Xonshiz / comic-dl

Comic-dl is a command line tool to download manga and comics from various comic and manga sites. Supported sites : readcomiconline.to, mangafox.me, comic naver and many more.
https://github.com/Xonshiz/comic-dl
MIT License
545 stars 68 forks source link

Refusing to download from readcomiconline.li #299

Open aaronbkm opened 2 years ago

aaronbkm commented 2 years ago

Error_Log.log I have been using this for many months, without issue, but today, whenever I try to download something from readcomiconline.li it gives an error, Screenshot (4) I have included the error log, and a screenshot of the error

grecusg commented 2 years ago

I was previously getting the same error on a Mac (Monterey 12.2.1), with an identical stack trace. I then updated the Python cloudscraper package from 1.2.34 (iirc) to 1.2.60 and now get a shorter error message:

Fooling CloudFlare...Please Wait... cloudscraper.exceptions.CloudflareChallengeError: Detected a Cloudflare version 2 challenge, This feature is not available in the opensource (free) version.
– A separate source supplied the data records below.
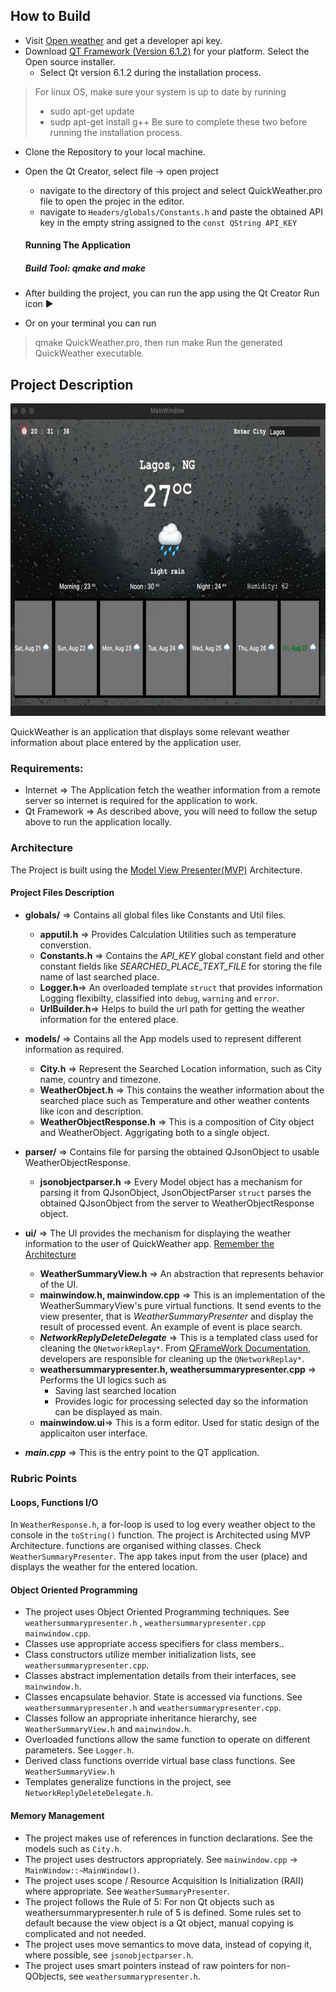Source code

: 
## How to Build
* Visit [Open weather](https://openweathermap.org/forecast16) and get a developer api key. 
* Download [QT Framework (Version 6.1.2)](https://www.qt.io/download) for your platform. Select the Open source installer. 
	* Select Qt version 6.1.2 during the installation process.  
> For linux OS, make sure your system is up to date by running 
> * sudo apt-get update
> * sudp apt-get install g++
Be sure to complete these two before running the installation process. 
* Clone the Repository to your local machine. 
* Open the Qt Creator, select file -> open project
	* navigate to the directory of this project and select QuickWeather.pro file to open the projec in the editor.
	* navigate to `Headers/globals/Constants.h` and paste the obtained API key in the empty string assigned to the `const QString API_KEY`
	#### Running The Application
	##### Build Tool: qmake and make
	
* After building the project, you can run the app using the Qt Creator Run icon ▶️
* Or on your terminal you can run 
 > qmake QuickWeather.pro, then run
 > make
 > Run the generated QuickWeather executable. 
 
 ## Project Description
<img src="app_demo.gif" width="700" height="500" />

 QuickWeather is an application that displays some relevant weather information about place entered by the application user. 
 ### Requirements: 
 * Internet => The Application fetch the weather information from a remote server so internet is required for the application to work. 
 * Qt Framework => As described above, you will need to follow the setup above to run the application locally. 
 
 ### Architecture
 The Project is built using the [Model View Presenter(MVP)](https://en.wikipedia.org/wiki/Model%E2%80%93view%E2%80%93presenter) Architecture. 
 #### Project Files Description
 * **globals/** => Contains all global files like Constants and Util files.
	 * **apputil.h**  => Provides Calculation Utilities such as temperature converstion.
	 * **Constants.h** => Contains the _API_KEY_ global constant field and other constant fields like _SEARCHED_PLACE_TEXT_FILE_ for storing the file name of last searched place. 
	 * **Logger.h**=> An overloaded template `struct` that provides information Logging flexibilty, classified into `debug`, `warning` and `error`.
	 * **UrlBuilder.h**=> Helps to build the url path for getting the weather information for the entered place. 
	 
* **models/** => Contains all the App models used to represent different information as required. 
	* **City.h** => Represent the Searched Location information, such as City name, country and timezone. 
	* **WeatherObject.h** => This contains the weather information about the searched place such as Temperature and other weather contents like icon and description. 
	* **WeatherObjectResponse.h** => This is a composition of City object and WeatherObject. Aggrigating both to a single object. 
* **parser/** => Contains file for parsing the obtained QJsonObject to usable WeatherObjectResponse. 
	* **jsonobjectparser.h** => Every Model object has a mechanism for parsing it from QJsonObject, JsonObjectParser `struct` parses the obtained QJsonObject from the server to WeatherObjectResponse object. 
* **ui/** => The UI provides the mechanism for displaying the weather information to the user of QuickWeather app.
	[Remember the Architecture](https://en.wikipedia.org/wiki/Model%E2%80%93view%E2%80%93presenter) 
	* **WeatherSummaryView.h** => An abstraction that represents behavior of the UI. 
	*  **mainwindow.h, mainwindow.cpp** => This is an implementation of the WeatherSummaryView's pure virtual functions. It send events to the view presenter, that is _WeatherSummaryPresenter_ and display the result of processed event. An example of event is place search.
	* **_NetworkReplyDeleteDelegate_** => This is a templated class used for cleaning the `QNetworkReplay*`. From [QFrameWork Documentation](https://doc.qt.io/qt-5/qnetworkreply.html), developers are responsible for cleaning up the `QNetworkReplay*`. 
	* **weathersummarypresenter.h, weathersummarypresenter.cpp** => Performs the UI logics such as
		* Saving last searched location
		* Provides logic for processing selected day so the information can be displayed as main. 
	* **mainwindow.ui**=> This is a form editor. Used for static design of the applicaiton user interface. 
* **_main.cpp_** => This is the entry point to the QT application. 

### Rubric Points
#### Loops, Functions I/O
In `WeatherResponse.h`, a for-loop is used to log every weather object to the console in the `toString()` function. 
The project is Architected using MVP Architecture. functions are organised withing classes. Check `WeatherSummaryPresenter`. 
The app takes input from the user (place) and displays the weather for the entered location. 
#### Object Oriented Programming
* The project uses Object Oriented Programming techniques. See `weathersummarypresenter.h` , `weathersummarypresenter.cpp ` `mainwindow.cpp`. 
* Classes use appropriate access specifiers for class members..
* Class constructors utilize member initialization lists, see `weathersummarypresenter.cpp`. 
* Classes abstract implementation details from their interfaces, see 	`mainwindow.h`.
* Classes encapsulate behavior. State is accessed via functions. See `weathersummarypresenter.h` and `weathersummarypresenter.cpp`. 
* Classes follow an appropriate inheritance hierarchy, see `WeatherSummaryView.h` and `mainwindow.h`.
* Overloaded functions allow the same function to operate on different parameters. See `Logger.h`. 
* Derived class functions override virtual base class functions. See `WeatherSummaryView.h`
* Templates generalize functions in the project, see `NetworkReplyDeleteDelegate.h`. 

#### Memory Management
* The project makes use of references in function declarations. See the models such as `City.h`.
* The project uses destructors appropriately. See `mainwindow.cpp` -> `MainWindow::~MainWindow()`. 
* The project uses scope / Resource Acquisition Is Initialization (RAII) where appropriate. See `WeatherSummaryPresenter`. 
* The project follows the Rule of 5: For non Qt objects such as weathersummarypresenter.h rule of 5 is defined. Some rules set to default because the view object is a Qt object, manual copying is complicated and not needed. 
* The project uses move semantics to move data, instead of copying it, where possible, see `jsonobjectparser.h`.
* The project uses smart pointers instead of raw pointers for non-QObjects, see `weathersummarypresenter.h`.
Xonshiz commented 2 years ago

That shorter message tells the issue properly. That's nothing that I can fix/change since it's dependent on another library. Time to look for another alternative then :(

topotech commented 2 years ago

Maybe allowing to inject cookies (particularly a valid "cf_clearance" copied from any browser) may help with this problem. Or is it more complex than that?

Xonshiz commented 2 years ago

That's all dependent on the external library in question. I didn't get time this weekend, but I'm hopeful I'll look at this over the next weekend and probably look for some alternatives for the same. Also, will try passing that cf_clearance token as well, thanks for suggestion @topotech :)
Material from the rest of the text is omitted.